As data becomes one of the most valuable resources, the focus of data engineering springs up dramatically. When I first entered the data engineering realm, I was overwhelmed by the boom of data-focused technologies. After yearly experience in this domain, I realized we could only touch the surface if we fixate on those evolving technologies but ignore the core issue. This article was written to help people understand the essence of data engineering so we can focus on the core of the problems, not trying to win the never-ending race. Innumerable technologies and vendor products rise and fall, but the essence of data engineering remains the same – the core concept and principles can be applied to any relevant technologies. I hope this article’s ideas and principles will stand the test of time.
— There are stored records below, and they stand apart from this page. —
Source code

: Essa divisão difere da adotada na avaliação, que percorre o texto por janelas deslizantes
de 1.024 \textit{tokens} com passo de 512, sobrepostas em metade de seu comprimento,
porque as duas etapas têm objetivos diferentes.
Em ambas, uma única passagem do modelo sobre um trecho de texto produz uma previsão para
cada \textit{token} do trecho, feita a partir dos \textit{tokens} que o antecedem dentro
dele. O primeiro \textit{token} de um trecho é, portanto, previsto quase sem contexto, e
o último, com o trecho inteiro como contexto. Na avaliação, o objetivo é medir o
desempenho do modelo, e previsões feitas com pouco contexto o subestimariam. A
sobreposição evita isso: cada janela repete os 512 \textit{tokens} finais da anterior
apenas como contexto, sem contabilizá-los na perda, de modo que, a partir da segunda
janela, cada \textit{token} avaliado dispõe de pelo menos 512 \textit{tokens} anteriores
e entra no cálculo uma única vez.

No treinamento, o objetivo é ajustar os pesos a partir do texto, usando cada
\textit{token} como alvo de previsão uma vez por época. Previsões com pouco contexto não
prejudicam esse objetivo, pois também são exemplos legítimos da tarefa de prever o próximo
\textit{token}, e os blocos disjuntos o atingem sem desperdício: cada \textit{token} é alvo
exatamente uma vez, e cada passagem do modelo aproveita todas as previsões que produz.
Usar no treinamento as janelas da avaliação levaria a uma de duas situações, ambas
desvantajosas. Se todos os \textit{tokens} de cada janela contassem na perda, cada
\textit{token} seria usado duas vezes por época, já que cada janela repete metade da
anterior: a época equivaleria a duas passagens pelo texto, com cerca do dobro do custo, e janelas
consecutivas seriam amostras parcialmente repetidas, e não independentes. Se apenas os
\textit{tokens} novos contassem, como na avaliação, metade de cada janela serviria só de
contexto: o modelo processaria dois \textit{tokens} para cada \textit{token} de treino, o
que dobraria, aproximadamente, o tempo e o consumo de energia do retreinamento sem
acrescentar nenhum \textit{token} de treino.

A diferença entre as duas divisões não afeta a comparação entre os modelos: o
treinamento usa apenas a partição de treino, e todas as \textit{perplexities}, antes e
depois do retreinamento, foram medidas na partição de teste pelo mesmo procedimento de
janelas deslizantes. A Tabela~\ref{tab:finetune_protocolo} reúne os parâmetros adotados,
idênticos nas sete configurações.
Besides, data engineering is not only a job for data engineers; everyone who works with data can and should understand it.
The Essence of Data Engineering
In the Big Data era, the whole purpose of collecting as much data as possible was to gain value from the data, and the method is data engineering. At the core, the purpose of data engineering is to make data usable and valuable—to transform source data into a form suitable for a data use case that can extract value from it.
A typical data engineering workflow includes gathering data from source systems, transforming the collected data, and gaining values from the processed data. Below is a high-level overview of data engineering.
The essence of data engineering contains three operations (Data Collection, Data Transformation, and Data Utilization) and one component (Storage).
The Data Engineering Operations
- Data Collection involves gathering data from various sources into a centralized storage system to ensure the data is ready for subsequent processing and analysis.
- Data transformation is a process of converting raw data into a usable format or structure. The process may involve cleaning, conversion, aggregation, normalization, or any methods that can make the data usable.
- Data Utilization refers to effectively using data and involves delivering the processed data to end-users or applications, enabling analysis, decision-making, modeling, and actionable insights. Data utilization overlaps with the territory of data analytics and data science. However, the boundary between data engineering, data analytics, and data science is blurry.
The Storage Component
Data needs a place to be stored. A storage system is the backbone that supports the entire data lifecycle. It securely and efficiently manages the influx of raw, processed, and used data.
Data Utilization
Although starting with data collection is more intuitive, knowing how data is used helps ensure we fully align with the purpose of data engineering—making data usable and valuable. This foresight avoids unnecessary data collection and ensures that the collected data perfectly fits the end goals, improving efficiency and relevance. Data analytics and machine learning are the two most predominant among all possible data cases.
Analytics
Data analytics includes discovering useful information, drawing conclusions, and supporting decision-making. Analytics uses statistical methods, reporting tools, and business intelligence tools to extract value from the data. Although the goals of analytics vary based on different situations, the data used by analytics needs to be accurate and time-sensitive (i.e., fresh enough) so that an analytics report will be trustworthy and delivered on time.
Machine Learning
Machine learning is a subfield of Artificial Intelligence. As its name implies, it teaches machines to learn something, and the essence of machine learning is learning from data. Since the beginning of the AI boom, machine learning has become one of the biggest data consumers and one of the primary use cases in the data world. Understanding how machine learning works helps serve it better. The following diagram shows a typical machine-learning workflow.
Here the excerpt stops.